Das zweifellos musikalisch begabteste Kind unter den Geschwistern Grete Sultans aber ist Anni Victorius. Sie beginnt unter der Anleitung ihrer Mutter schon früh Klavier zu spielen, aber auch ihre Tanten Lotte Baerwald und Anna Klara Bamberger unterrichten sie bei Ferienbesuchen in Frankfurt und Mainz. Anni ist mit Eifer und Begeisterung bei der Sache, Nervosität und Selbstzweifel kennt sie nicht.

Bereits um 1903 haben Coba und Adolf Sultan den jungen amerikanischen Pianisten Richard Buhlig kennengelernt, einen aus Chicago stammenden Leschetizky-Schüler, der zwei Jahre zuvor nach Berlin gezogen ist. Er hat große Erfolge als Pianist, und Coba erkennt in ihm »einen […] feingebildeten, klugen, vielseitig interessierten, warmherzigen und lieben Menschen«.52 Es entwickelt sich eine enge Freundschaft, und Buhlig wird Annis erster »richtiger« Klavierlehrer. Unter seiner Anleitung sind ihre Fortschritte unübersehbar, allerdings verlässt er Berlin Mitte 1905 vorübergehend in Richtung England. Glücklicherweise findet Coba mit Artur Schnabel und dem schottischen Liszt-Schüler Frederic Lamond53 zwei Pianisten und Pädagogen besonderer Güte für Anni.

Das Mädchen besucht weder eine reguläre Schule noch je ein Konservatorium, sondern wird stets nur privat unterrichtet. Klavierstunden erhält sie zu Hause, die Schulfächer werden meist in der Villa des Bankiers Franz von Mendelssohn gelehrt. Mendelssohn ist ein Großneffe zweiten Grades Felix Mendelssohn Bartholdys und ehemaliger Schüler Joseph Joachims. Seine Tochter Lilli, eine ebenfalls begabte Geigenschülerin, wird Annis »innige Freundin«,54 die Mädchen musizieren viel zusammen und treten regelmäßig in Hauskonzerten ihrer Eltern auf.

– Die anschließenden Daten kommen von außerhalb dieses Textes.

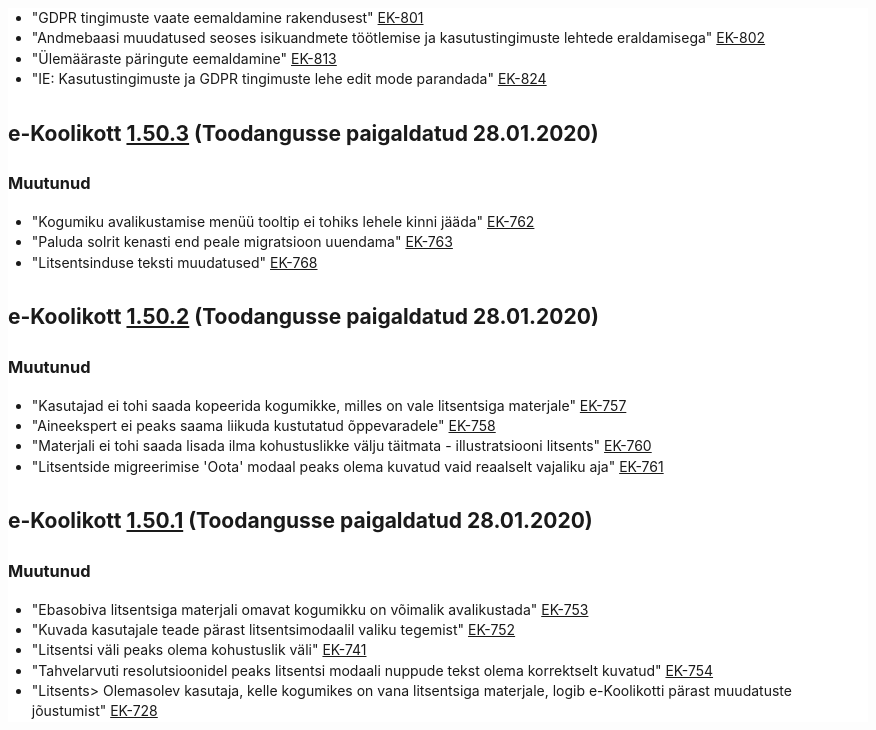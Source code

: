 * "GDPR tingimuste vaate eemaldamine rakendusest" [EK-801](https://projektid.hitsa.ee/jira/browse/EK-801)
* "Andmebaasi muudatused seoses isikuandmete töötlemise ja kasutustingimuste lehtede eraldamisega" [EK-802](https://projektid.hitsa.ee/jira/browse/EK-802)
* "Ülemääraste päringute eemaldamine" [EK-813](https://projektid.hitsa.ee/jira/browse/EK-813)
* "IE: Kasutustingimuste ja GDPR tingimuste lehe edit mode parandada" [EK-824](https://projektid.hitsa.ee/jira/browse/EK-824)

## e-Koolikott [1.50.3](https://projektid.hitsa.ee/jira/projects/EK/versions/11114) (Toodangusse paigaldatud 28.01.2020)

### Muutunud
* "Kogumiku avalikustamise menüü tooltip ei tohiks lehele kinni jääda" [EK-762](https://projektid.hitsa.ee/jira/browse/EK-762)
* "Paluda solrit kenasti end peale migratsioon uuendama" [EK-763](https://projektid.hitsa.ee/jira/browse/EK-763)
* "Litsentsinduse teksti muudatused" [EK-768](https://projektid.hitsa.ee/jira/browse/EK-768)

## e-Koolikott [1.50.2](https://projektid.hitsa.ee/jira/projects/EK/versions/11113) (Toodangusse paigaldatud 28.01.2020)

### Muutunud
* "Kasutajad ei tohi saada kopeerida kogumikke, milles on vale litsentsiga materjale" [EK-757](https://projektid.hitsa.ee/jira/browse/EK-757)
* "Aineekspert ei peaks saama liikuda kustutatud õppevaradele" [EK-758](https://projektid.hitsa.ee/jira/browse/EK-758)
* "Materjali ei tohi saada lisada ilma kohustuslikke välju täitmata - illustratsiooni litsents" [EK-760](https://projektid.hitsa.ee/jira/browse/EK-760)
* "Litsentside migreerimise 'Oota' modaal peaks olema kuvatud vaid reaalselt vajaliku aja" [EK-761](https://projektid.hitsa.ee/jira/browse/EK-761)

## e-Koolikott [1.50.1](https://projektid.hitsa.ee/jira/projects/EK/versions/11107) (Toodangusse paigaldatud 28.01.2020)

### Muutunud
* "Ebasobiva litsentsiga materjali omavat kogumikku on võimalik avalikustada" [EK-753](https://projektid.hitsa.ee/jira/browse/EK-753)
* "Kuvada kasutajale teade pärast litsentsimodaalil valiku tegemist" [EK-752](https://projektid.hitsa.ee/jira/browse/EK-752)
* "Litsentsi väli peaks olema kohustuslik väli" [EK-741](https://projektid.hitsa.ee/jira/browse/EK-741)
* "Tahvelarvuti resolutsioonidel peaks litsentsi modaali nuppude tekst olema korrektselt kuvatud" [EK-754](https://projektid.hitsa.ee/jira/browse/EK-754)
* "Litsents> Olemasolev kasutaja, kelle kogumikes on vana litsentsiga materjale, logib e-Koolikotti pärast muudatuste jõustumist" [EK-728](https://projektid.hitsa.ee/jira/browse/EK-728)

Wolfgang erhält als Kleinkind zunächst von Anni Klavierunterricht. Die »kleine Schwester« Grete erinnert sich:

Sie war streng, […] nicht mit mir, aber mit meinem Bruder Wolfgang. Dem hat sie Ohrfeigen gegeben, wenn er nicht geübt hat! Und der ging unters Bett, […] er hatte keine Lust zu üben oder irgendwas. Aber er hatte eine wunderschöne Stimme, der konnte singen! Ja, er hat gesungen, aber ich konnte nie singen. Aber als meine Schwester Claere 1912 heiratete, habe ich schon Klavier gespielt und ich habe ihn begleitet, verschiedene Sachen …55

Viel mehr liegen Wolfgang der Gesang und das Cellospiel, das auch er von Hugo Becker lernt. Der Junge liebt die Musik sehr, er versteckt sich mit Grete nachts unter Treppen und Tischen, um den Erwachsenen beim Quartettspiel zuzuhören. Das Triospiel der Geschwister in Hauskonzerten bei den Eltern, den Mendelssohns und anderen Freunden gehört zu den lebendigsten Erinnerungen Grete Sultans an die gemeinsame Kindheit. Als jüngstes der Sultan-Kinder wird sie von allen besonders geliebt und verwöhnt, behütet wächst sie in einer Welt voller Musik heran. Schon als Kleinkind läuft Grete immer wieder zum Klavier, das eine merkwürdig starke Anziehungskraft auf sie auszuüben scheint. Oft hört die Zweijährige zu, wenn Anni übt oder Unterricht erhält, und früh wird deutlich, dass diesem Kind eine ungewöhnliche Musikalität innezuwohnen scheint.

Streichquartett im Grunewaldhaus

Ihre Kindheit und Jugend in der Harmonie des Berliner Familienlebens empfindet Grete Sultan Zeit ihres Lebens als eine Art Zauber, die Hauskonzerte aber bleiben ihr auf besondere Weise in Erinnerung.

Meine Kindheit? Ja! Meine Eltern waren sehr lieb zu mir, zu allen Kindern! Mein Vater hat mich sehr geliebt, und meine Mutter hat mich auch sehr geliebt. Meine Eltern hatten eine sehr glückliche Ehe. Sehr! Ja! Die haben sich innigst verstanden! Die haben jeden Abend zusammen Schach gespielt. Ich habe nie erlebt, daß meine Eltern sich gestritten haben! Nein. Mein Vater hat alles getan für meine Mutter, und sie für ihn.